[[ Data for review open ]]

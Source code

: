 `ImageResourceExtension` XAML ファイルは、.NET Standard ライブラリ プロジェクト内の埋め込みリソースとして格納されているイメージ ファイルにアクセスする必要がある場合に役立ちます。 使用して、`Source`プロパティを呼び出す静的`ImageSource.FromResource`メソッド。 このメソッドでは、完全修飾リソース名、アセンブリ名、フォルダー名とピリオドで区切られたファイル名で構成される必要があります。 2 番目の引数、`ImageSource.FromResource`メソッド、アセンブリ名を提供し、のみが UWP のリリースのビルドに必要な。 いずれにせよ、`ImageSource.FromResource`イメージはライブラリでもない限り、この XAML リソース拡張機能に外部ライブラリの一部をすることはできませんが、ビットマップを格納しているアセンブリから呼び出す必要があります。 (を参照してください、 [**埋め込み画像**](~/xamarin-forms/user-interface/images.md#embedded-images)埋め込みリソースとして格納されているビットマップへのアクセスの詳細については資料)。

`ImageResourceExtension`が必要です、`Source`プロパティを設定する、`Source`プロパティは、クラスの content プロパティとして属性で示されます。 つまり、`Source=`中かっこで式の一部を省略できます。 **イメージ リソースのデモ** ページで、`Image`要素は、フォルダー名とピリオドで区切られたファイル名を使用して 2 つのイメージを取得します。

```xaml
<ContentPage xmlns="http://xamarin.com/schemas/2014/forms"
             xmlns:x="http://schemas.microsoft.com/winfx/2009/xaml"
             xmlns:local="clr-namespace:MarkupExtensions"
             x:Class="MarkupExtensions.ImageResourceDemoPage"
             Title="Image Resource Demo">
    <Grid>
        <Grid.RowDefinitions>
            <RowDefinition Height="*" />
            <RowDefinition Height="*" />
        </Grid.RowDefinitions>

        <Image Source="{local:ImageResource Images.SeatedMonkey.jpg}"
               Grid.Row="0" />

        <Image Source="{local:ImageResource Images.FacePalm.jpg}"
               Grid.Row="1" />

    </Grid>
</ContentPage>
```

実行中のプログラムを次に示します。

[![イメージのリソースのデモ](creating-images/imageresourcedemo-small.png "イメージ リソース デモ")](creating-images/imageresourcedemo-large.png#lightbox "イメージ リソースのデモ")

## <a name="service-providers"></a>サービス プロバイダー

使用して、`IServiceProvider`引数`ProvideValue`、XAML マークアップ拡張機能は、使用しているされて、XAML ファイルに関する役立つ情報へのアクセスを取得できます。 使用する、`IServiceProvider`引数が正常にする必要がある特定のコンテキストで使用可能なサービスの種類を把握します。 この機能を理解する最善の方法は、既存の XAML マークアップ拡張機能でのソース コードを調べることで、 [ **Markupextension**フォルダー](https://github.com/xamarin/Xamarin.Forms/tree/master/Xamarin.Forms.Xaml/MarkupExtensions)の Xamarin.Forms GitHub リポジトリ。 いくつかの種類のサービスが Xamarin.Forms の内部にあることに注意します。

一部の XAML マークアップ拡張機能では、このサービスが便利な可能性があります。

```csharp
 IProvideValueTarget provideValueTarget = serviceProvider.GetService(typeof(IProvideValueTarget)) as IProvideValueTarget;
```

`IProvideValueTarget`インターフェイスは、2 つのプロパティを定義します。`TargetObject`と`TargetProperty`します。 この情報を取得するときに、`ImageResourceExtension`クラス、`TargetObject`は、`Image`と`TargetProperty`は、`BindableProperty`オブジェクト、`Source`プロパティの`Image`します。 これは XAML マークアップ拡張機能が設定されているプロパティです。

[[ Data for review closed ]]
[[ Data for review open ]]

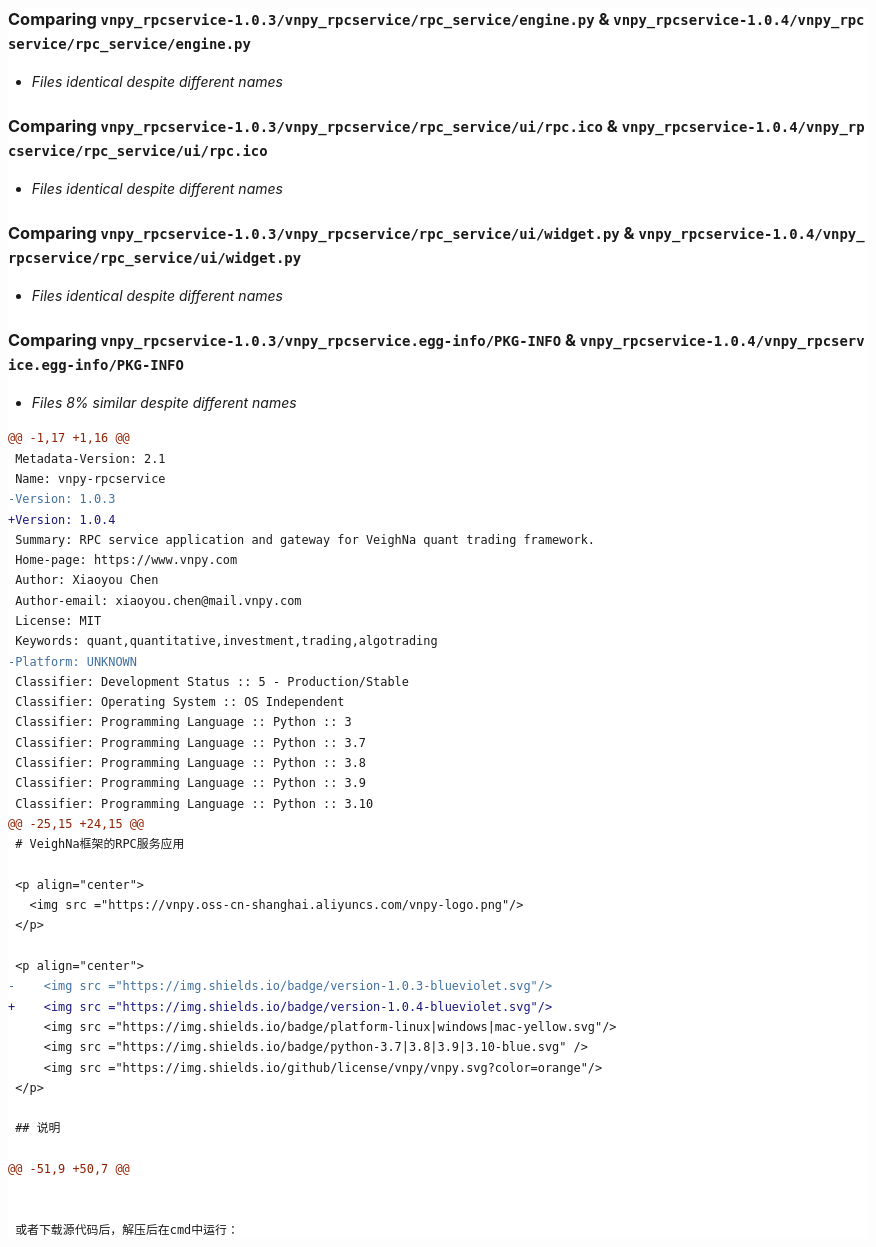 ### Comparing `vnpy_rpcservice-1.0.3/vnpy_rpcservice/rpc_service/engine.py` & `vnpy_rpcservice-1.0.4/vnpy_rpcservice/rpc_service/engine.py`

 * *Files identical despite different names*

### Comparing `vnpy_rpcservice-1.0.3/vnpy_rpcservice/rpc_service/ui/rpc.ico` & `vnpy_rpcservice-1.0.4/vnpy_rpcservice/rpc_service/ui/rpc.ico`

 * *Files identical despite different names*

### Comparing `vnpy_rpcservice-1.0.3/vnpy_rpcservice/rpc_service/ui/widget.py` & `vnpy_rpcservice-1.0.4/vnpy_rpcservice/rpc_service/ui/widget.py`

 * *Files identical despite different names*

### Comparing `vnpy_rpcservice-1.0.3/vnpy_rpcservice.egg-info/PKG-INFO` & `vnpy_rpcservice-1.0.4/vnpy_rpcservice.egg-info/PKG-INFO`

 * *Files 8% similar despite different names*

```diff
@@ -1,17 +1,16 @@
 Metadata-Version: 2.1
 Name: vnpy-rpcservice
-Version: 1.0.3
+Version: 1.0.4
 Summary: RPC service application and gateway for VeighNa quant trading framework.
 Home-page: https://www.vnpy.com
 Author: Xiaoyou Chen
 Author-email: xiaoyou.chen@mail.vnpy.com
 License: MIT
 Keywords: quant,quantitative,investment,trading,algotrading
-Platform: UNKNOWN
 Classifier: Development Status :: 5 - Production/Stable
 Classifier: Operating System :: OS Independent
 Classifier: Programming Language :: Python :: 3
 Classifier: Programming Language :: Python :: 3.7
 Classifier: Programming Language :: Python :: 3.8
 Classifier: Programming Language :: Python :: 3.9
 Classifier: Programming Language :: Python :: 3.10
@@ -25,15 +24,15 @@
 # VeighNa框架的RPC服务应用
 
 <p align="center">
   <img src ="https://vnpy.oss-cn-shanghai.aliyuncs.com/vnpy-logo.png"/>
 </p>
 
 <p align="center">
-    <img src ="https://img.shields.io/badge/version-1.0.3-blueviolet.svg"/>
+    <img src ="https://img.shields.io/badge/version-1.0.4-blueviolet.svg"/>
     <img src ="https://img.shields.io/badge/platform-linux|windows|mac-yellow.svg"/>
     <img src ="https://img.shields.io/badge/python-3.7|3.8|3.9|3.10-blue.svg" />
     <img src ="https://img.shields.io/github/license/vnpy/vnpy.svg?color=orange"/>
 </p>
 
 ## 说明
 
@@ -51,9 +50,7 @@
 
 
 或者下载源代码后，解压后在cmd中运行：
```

[[ Data for review closed ]]

Description of the task:
In the records above, find each line that holds the word "ContentPage"; copy all such lines.

Solution to this exercise:
<ContentPage xmlns="http://xamarin.com/schemas/2014/forms"
</ContentPage>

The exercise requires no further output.